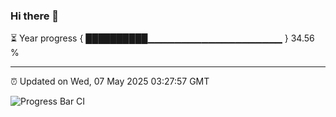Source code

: ### Hi there 👋

⏳ Year progress { ██████████▁▁▁▁▁▁▁▁▁▁▁▁▁▁▁▁▁▁▁▁ } 34.56 %

---

⏰ Updated on Wed, 07 May 2025 03:27:57 GMT

![Progress Bar CI](https://github.com/IshwaranRudhara/GIT-ACTION/workflows/Progress%20Bar%20CI/badge.svg)

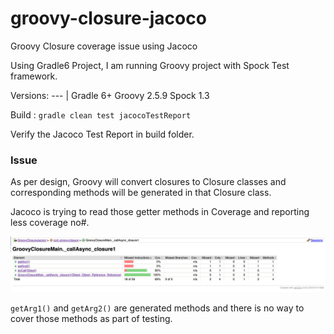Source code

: # groovy-closure-jacoco
Groovy Closure coverage issue using Jacoco 

Using Gradle6 Project, I am running Groovy project with Spock Test framework. 

Versions: 
--- |
Gradle 6+
Groovy 2.5.9
Spock 1.3

Build :  `gradle clean test jacocoTestReport`

Verify the Jacoco Test Report in build folder.


### Issue

As per design, Groovy will convert closures to Closure classes and corresponding methods will be generated in that Closure class.

Jacoco is trying to read those getter methods in Coverage and reporting less coverage no#.

![Groovy Closure class](Jacoco_Coverage_Closure_Class.png)

`getArg1()` and `getArg2()`  are generated methods and there is no way to cover those methods as part of testing. 

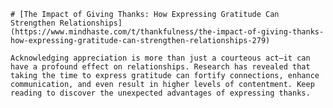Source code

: 
    # [The Impact of Giving Thanks: How Expressing Gratitude Can Strengthen Relationships](https://www.mindhaste.com/t/thankfulness/the-impact-of-giving-thanks-how-expressing-gratitude-can-strengthen-relationships-279)

    Acknowledging appreciation is more than just a courteous act—it can have a profound effect on relationships. Research has revealed that taking the time to express gratitude can fortify connections, enhance communication, and even result in higher levels of contentment. Keep reading to discover the unexpected advantages of expressing thanks.
    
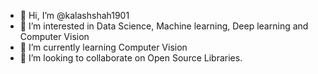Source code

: - 👋 Hi, I’m @kalashshah1901
- 👀 I’m interested in Data Science, Machine learning, Deep learning and Computer Vision
- 🌱 I’m currently learning Computer Vision
- 💞️ I’m looking to collaborate on Open Source Libraries.

<!---
kalashshah1901/kalashshah1901 is a ✨ special ✨ repository because its `README.md` (this file) appears on your GitHub profile.
You can click the Preview link to take a look at your changes.
--->

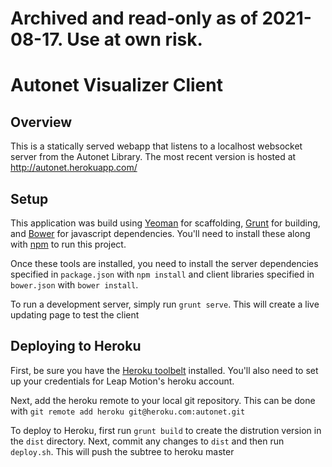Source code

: # Archived and read-only as of 2021-08-17. Use at own risk. #

# Autonet Visualizer Client

## Overview
This is a statically served webapp that listens to a localhost websocket server from the Autonet Library. The most recent version is hosted at http://autonet.herokuapp.com/

## Setup
This application was build using [Yeoman](http://yeoman.io/) for scaffolding, [Grunt](http://gruntjs.com/) for building, and [Bower](http://bower.io/) for javascript dependencies. You'll need to install these along with [npm](https://www.npmjs.org/) to run this project.

Once these tools are installed, you need to install the server dependencies specified in `package.json` with `npm install` and client libraries specified in `bower.json` with `bower install`.

To run a development server, simply run `grunt serve`. This will create a live updating page to test the client

## Deploying to Heroku
First, be sure you have the [Heroku toolbelt](https://toolbelt.heroku.com/) installed. You'll also need to set up your credentials for Leap Motion's heroku account.

Next, add the heroku remote to your local git repository. This can be done with `git remote add heroku git@heroku.com:autonet.git`

To deploy to Heroku, first run `grunt build` to create the distrution version in the `dist` directory. Next, commit any changes to `dist` and then run `deploy.sh`. This will push the subtree to heroku master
-=-=-=-=-
Problem to work on:
When a line of the records holds the word "Vision", copy that line.

Solution:
- 👀 I’m interested in Data Science, Machine learning, Deep learning and Computer Vision
- 🌱 I’m currently learning Computer Vision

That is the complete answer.